(Work task) The output should match the data below line for line.

──────── Data to examine ────────

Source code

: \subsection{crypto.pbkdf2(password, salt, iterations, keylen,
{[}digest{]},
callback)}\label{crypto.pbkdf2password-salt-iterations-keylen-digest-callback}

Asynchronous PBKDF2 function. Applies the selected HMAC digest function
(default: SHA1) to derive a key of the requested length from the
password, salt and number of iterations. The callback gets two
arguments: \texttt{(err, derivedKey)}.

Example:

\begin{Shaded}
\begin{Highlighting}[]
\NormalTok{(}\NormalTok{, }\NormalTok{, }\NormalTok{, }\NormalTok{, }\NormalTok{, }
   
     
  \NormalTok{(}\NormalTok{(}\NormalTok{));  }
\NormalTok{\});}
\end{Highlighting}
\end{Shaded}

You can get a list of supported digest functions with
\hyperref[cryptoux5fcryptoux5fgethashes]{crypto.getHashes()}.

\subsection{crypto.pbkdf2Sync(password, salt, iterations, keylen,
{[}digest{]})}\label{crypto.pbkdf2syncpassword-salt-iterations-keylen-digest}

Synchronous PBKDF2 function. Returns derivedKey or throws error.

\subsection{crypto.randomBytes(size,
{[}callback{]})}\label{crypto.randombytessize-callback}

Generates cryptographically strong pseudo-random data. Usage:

────────

(Result of the exercise)
Source code

: \subsection{crypto.pbkdf2(password, salt, iterations, keylen,
{[}digest{]},
callback)}\label{crypto.pbkdf2password-salt-iterations-keylen-digest-callback}

Asynchronous PBKDF2 function. Applies the selected HMAC digest function
(default: SHA1) to derive a key of the requested length from the
password, salt and number of iterations. The callback gets two
arguments: \texttt{(err, derivedKey)}.

Example:

\begin{Shaded}
\begin{Highlighting}[]
\NormalTok{(}\NormalTok{, }\NormalTok{, }\NormalTok{, }\NormalTok{, }\NormalTok{, }
   
     
  \NormalTok{(}\NormalTok{(}\NormalTok{));  }
\NormalTok{\});}
\end{Highlighting}
\end{Shaded}

You can get a list of supported digest functions with
\hyperref[cryptoux5fcryptoux5fgethashes]{crypto.getHashes()}.

\subsection{crypto.pbkdf2Sync(password, salt, iterations, keylen,
{[}digest{]})}\label{crypto.pbkdf2syncpassword-salt-iterations-keylen-digest}

Synchronous PBKDF2 function. Returns derivedKey or throws error.

\subsection{crypto.randomBytes(size,
{[}callback{]})}\label{crypto.randombytessize-callback}

Generates cryptographically strong pseudo-random data. Usage:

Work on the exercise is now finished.